Monday, April 2, 2018

Cotton Planting a Matter of Degrees for Valley Growers

We’ve turned the page on another month. Welcome April.

To cotton growers, that means getting their crop planted. Field scout Damien Jelen reports growers were busy working their fields in the past week, redoing beds pounded by the recent rain storms.
Cotton fields are ready for planting across the Central Valley.
“Cotton season is ready to roll,” Damien says. Some growers even worked over the weekend to prepare for another year. Planting, he adds, “depends on the soil temperatures.” Plus, growers will need for the ground to dry enough to get their equipment out in the field.

It’s a matter of degree days to decide the right time to plant.

Since early March, growers have been keeping track of the temperature readings in their fields. UC IPM provides daily temperature readings on its “Cotton Planting Forecast” online site.

Good stand establishment requires sufficiently warm air (measured in heat units) and suitable field soil temperatures,” UC IPM says. “Cotton seed requires approximately 50 degree-days to accumulate in order to emerge when planted at an optimum planting depth. It is also important that temperatures be consistently warm and don't drop during the first five days after planting.”

In the Valley, the first day growers officially can plant their cotton is March 10, which represents the end of the 90-day host-free period for the pink bollworm control program. Of course, there usually aren’t any early birds that start on the 10th


UC IPM offers these guidelines for interpreting its five-day forecast for determining field soil temperature readings:

  • 10 degree-days or less are unfavorable for planting.
  • 11 to 15 degree-days are marginally acceptable for planting.
  • 16 to 20 degree-days are adequate for planting.
  • Greater than 20 degree-days are ideal for planting.
  • Be cautious about planting if cooling temperatures are forecast over the course of the 5-day period.
“Couple the five-day forecast with soil temperature readings from a number of locations in your field. A soil temperature reading of 58 degrees to 60 degrees taken at 8 a.m. is considered the minimum temperature required for good stand establishment, as long as the five-day forecast predicts favorable conditions for the next four days,” UC IPM says

Take soil temperatures in six separate field locations.
Farm advisors say measurements should be taken in six different locations to get the average field temperatures. A soil thermometer probe should go down to planting depth to take a reading.

After the crop is planted, cotton seedlings should emerge from the ground within 10 days. That indicates good germination.

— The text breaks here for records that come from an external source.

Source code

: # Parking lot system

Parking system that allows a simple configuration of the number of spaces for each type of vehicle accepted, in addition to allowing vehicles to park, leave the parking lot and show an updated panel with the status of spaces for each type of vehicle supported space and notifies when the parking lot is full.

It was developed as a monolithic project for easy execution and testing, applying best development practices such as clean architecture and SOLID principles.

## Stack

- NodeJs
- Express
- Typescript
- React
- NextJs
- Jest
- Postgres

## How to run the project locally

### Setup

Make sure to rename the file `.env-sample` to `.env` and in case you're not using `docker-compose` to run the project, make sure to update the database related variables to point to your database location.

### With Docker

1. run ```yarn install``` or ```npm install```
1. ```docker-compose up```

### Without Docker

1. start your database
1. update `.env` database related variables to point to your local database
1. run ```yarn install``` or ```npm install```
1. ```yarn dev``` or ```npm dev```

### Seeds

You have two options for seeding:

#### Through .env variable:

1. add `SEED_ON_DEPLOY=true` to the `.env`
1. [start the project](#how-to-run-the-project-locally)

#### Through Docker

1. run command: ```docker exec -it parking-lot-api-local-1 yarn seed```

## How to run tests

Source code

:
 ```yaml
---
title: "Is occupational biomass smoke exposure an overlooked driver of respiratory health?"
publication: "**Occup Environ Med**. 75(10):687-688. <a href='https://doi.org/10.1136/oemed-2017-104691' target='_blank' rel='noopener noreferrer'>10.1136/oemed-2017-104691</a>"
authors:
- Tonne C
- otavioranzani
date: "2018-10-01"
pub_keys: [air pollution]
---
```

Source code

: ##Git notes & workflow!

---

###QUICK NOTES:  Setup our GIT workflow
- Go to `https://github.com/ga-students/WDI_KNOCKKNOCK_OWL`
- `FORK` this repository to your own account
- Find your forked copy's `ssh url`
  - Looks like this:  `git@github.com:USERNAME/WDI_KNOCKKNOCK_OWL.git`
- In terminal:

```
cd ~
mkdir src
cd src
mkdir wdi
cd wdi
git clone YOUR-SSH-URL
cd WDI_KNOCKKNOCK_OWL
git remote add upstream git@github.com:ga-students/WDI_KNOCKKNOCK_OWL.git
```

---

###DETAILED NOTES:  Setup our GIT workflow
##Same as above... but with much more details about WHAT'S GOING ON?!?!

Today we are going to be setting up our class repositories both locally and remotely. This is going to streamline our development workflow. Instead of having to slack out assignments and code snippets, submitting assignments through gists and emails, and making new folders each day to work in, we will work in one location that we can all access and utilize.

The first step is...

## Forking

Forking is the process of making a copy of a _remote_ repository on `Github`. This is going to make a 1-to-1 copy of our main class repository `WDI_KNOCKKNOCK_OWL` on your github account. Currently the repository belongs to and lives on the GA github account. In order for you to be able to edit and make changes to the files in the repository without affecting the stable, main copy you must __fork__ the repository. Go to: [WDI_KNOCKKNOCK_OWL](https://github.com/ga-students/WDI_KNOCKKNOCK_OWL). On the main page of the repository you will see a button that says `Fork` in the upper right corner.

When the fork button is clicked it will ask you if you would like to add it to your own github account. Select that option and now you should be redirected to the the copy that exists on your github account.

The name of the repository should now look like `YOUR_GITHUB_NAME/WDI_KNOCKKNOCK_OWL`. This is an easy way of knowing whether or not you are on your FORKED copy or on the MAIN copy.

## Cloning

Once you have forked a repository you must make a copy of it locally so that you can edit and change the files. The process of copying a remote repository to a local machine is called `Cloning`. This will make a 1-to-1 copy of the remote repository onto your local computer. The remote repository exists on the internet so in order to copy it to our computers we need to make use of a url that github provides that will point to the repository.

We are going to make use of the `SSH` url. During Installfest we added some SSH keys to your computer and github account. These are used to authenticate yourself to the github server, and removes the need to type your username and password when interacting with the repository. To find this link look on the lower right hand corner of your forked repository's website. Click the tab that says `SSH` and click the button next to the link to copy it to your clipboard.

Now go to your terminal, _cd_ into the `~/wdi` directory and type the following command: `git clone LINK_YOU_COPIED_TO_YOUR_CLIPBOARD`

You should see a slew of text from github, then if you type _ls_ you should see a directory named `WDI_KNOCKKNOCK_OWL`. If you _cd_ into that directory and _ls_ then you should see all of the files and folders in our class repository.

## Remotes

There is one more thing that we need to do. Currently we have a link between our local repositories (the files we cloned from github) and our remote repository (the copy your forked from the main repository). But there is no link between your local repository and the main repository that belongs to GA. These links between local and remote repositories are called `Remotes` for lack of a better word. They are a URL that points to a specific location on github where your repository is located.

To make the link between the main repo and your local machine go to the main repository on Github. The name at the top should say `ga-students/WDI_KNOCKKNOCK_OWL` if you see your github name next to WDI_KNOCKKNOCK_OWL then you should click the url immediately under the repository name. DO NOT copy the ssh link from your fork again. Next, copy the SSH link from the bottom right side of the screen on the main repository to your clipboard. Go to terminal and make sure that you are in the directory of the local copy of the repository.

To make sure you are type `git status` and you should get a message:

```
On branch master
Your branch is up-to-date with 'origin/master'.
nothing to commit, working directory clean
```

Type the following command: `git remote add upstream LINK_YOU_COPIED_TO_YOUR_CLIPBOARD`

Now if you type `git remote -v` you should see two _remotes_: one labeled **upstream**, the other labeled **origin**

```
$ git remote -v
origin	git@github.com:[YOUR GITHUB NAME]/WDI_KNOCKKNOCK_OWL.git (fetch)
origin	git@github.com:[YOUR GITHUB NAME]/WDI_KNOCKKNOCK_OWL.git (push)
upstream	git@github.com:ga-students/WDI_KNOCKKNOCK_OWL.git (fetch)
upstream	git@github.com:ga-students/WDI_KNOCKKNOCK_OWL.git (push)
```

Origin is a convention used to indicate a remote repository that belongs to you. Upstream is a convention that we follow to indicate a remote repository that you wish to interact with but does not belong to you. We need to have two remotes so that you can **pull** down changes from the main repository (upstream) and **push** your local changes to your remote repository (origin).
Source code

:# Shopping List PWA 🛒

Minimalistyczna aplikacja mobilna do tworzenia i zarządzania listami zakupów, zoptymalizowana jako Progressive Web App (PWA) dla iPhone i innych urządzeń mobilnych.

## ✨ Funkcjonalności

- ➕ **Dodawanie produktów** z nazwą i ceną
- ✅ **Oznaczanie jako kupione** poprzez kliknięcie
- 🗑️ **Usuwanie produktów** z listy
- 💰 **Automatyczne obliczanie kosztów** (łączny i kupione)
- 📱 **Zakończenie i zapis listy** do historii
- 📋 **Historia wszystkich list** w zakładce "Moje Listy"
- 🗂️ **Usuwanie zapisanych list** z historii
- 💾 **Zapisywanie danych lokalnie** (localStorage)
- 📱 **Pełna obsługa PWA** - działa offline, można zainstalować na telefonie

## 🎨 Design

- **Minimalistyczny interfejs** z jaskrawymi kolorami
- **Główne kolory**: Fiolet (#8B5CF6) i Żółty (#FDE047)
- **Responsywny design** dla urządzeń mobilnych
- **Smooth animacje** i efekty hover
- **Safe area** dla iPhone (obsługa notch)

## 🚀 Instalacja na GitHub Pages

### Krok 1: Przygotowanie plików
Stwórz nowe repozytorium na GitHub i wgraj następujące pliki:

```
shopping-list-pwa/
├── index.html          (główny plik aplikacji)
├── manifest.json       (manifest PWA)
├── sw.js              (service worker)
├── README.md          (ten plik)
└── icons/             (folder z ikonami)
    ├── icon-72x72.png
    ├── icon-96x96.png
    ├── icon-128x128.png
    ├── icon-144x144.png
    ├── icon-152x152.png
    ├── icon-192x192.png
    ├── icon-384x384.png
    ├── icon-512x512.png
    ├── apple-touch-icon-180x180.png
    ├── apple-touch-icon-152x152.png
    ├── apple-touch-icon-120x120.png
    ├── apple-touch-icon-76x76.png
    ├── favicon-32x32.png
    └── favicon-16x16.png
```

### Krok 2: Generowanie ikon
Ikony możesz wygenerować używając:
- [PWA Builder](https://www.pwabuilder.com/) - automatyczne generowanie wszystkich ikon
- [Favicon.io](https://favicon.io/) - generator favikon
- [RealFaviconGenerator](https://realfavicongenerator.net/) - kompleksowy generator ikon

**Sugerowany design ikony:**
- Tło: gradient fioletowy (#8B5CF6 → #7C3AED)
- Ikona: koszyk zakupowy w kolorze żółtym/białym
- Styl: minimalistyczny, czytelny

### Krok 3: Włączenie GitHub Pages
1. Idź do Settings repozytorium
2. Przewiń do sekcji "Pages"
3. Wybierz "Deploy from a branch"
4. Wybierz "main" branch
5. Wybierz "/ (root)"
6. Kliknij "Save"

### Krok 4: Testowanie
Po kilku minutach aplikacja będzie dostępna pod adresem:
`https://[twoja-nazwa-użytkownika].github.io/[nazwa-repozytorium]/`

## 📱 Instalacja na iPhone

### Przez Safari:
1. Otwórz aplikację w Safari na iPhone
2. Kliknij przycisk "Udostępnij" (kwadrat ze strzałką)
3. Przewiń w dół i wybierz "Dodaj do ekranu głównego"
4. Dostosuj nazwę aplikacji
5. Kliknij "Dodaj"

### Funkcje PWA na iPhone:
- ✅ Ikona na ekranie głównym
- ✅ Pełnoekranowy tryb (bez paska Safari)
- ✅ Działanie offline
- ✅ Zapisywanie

Damien expects planting conditions to be ripe this week, meaning a flurry of activity in the cotton fields.

Meanwhile, Damien also anticipates alfalfa growers to do the first cutting of the season this week. The dry weather and 80-degree temperatures in recent days – after heavy rains to start the spring – has dried the crop enough for the first harvest to take place. As long as there’s plenty of water and nature cooperates, look for the alfalfa season to stretch into the early fall.